Segment Start: PROVIDED MATERIAL

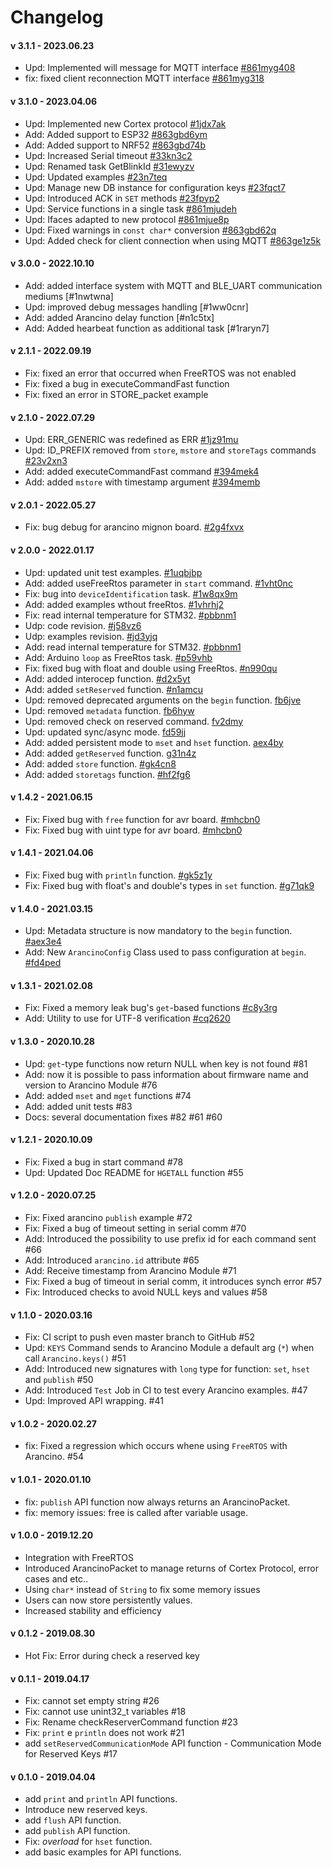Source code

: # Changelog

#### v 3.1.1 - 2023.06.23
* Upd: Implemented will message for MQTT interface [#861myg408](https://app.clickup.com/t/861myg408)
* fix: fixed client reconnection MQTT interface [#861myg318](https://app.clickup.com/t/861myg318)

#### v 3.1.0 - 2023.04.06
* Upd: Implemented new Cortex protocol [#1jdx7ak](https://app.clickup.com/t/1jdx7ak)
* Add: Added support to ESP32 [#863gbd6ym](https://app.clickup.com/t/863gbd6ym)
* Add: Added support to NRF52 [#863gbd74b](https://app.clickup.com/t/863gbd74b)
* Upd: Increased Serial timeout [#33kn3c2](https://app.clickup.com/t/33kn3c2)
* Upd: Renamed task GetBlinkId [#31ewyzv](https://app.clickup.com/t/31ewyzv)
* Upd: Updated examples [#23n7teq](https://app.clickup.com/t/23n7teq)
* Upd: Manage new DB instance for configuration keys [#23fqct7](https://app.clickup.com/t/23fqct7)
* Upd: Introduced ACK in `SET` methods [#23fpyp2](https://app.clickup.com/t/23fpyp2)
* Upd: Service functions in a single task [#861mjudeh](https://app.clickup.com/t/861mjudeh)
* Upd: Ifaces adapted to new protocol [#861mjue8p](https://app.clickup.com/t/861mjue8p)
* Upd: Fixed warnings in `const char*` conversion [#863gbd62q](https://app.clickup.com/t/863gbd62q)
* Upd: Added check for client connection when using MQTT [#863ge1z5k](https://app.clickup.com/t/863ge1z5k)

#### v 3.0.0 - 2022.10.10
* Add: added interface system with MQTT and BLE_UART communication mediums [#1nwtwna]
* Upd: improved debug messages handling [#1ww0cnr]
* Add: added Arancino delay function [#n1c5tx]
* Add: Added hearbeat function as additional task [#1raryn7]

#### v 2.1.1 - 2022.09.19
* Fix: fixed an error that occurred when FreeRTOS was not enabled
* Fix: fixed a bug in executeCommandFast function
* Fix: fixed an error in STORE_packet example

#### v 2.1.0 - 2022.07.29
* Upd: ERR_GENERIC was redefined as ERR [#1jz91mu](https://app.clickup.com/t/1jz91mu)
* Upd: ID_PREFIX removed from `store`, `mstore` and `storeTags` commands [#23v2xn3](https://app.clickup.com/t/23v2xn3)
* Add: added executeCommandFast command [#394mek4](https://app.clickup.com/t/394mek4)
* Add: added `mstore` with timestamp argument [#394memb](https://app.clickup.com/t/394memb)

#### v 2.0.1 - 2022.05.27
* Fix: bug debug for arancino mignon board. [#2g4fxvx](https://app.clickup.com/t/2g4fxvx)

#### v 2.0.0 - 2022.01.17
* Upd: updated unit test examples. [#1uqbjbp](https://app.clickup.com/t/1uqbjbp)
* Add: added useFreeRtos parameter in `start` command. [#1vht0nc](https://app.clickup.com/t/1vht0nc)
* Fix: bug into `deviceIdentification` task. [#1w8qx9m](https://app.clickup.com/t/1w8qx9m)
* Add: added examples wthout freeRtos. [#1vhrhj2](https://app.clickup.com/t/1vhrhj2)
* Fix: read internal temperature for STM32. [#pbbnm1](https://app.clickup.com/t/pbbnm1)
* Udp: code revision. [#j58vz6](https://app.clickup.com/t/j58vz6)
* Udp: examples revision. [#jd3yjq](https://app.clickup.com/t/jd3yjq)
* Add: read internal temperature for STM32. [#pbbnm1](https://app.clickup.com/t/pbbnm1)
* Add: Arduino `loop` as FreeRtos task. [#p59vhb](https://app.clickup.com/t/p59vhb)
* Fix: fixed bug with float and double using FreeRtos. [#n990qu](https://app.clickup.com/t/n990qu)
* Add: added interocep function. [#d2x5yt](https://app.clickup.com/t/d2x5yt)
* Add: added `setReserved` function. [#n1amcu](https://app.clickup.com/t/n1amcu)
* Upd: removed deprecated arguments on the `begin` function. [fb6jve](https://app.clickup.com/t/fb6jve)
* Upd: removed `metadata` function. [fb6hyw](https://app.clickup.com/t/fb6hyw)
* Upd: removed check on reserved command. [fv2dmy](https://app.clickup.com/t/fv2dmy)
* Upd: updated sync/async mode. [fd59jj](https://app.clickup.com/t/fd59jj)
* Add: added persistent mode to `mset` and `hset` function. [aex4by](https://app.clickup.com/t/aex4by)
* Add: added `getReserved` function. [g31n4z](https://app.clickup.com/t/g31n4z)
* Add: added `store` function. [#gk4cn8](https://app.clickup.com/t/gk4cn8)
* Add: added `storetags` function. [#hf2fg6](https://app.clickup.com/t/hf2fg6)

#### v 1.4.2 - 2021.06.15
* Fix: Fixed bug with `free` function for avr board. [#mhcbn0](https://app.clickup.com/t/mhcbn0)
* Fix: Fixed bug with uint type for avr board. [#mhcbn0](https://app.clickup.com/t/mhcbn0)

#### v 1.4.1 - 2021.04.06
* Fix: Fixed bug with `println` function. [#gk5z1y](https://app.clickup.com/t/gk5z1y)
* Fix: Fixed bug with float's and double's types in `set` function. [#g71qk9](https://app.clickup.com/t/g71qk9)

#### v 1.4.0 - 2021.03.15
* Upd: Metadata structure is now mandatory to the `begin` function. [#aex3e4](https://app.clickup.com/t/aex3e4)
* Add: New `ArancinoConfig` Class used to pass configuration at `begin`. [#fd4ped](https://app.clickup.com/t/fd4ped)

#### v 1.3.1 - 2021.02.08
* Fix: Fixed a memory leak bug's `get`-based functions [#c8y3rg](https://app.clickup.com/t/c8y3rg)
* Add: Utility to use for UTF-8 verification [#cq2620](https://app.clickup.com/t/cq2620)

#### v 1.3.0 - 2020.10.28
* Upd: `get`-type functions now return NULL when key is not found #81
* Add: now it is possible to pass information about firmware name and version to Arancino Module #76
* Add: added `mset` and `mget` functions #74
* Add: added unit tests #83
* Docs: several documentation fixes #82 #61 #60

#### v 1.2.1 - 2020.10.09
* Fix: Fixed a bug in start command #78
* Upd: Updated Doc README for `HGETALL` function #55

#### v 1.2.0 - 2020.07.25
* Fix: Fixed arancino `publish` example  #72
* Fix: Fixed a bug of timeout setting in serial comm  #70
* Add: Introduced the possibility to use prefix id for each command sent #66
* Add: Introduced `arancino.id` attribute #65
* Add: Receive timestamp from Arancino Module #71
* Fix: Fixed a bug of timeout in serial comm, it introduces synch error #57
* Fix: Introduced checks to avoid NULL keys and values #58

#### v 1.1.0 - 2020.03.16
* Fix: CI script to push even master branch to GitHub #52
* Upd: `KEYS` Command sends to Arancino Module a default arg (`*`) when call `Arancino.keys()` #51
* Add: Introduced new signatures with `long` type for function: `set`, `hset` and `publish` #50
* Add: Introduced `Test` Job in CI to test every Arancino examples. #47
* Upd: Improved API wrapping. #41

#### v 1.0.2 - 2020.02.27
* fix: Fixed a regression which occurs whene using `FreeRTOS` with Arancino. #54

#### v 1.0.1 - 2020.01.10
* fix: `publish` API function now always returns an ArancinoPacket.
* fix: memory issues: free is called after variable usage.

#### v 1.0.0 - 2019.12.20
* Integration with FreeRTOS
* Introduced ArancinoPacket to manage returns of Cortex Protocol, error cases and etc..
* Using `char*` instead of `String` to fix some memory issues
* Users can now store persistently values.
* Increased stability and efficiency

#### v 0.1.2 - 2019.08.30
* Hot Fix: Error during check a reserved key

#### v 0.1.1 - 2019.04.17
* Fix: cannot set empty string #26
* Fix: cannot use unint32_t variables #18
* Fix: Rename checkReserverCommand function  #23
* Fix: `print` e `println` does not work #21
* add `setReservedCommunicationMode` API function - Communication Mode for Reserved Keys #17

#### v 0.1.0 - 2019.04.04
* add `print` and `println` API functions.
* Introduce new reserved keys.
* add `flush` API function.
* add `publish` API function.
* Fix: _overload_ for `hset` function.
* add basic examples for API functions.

Segment End: PROVIDED MATERIAL

▸ **PROBLEM DETAILS**
Return each line of the data where the word "ArancinoPacket" appears.

▸ **EXERCISE RESULT**
* fix: `publish` API function now always returns an ArancinoPacket.
* Introduced ArancinoPacket to manage returns of Cortex Protocol, error cases and etc..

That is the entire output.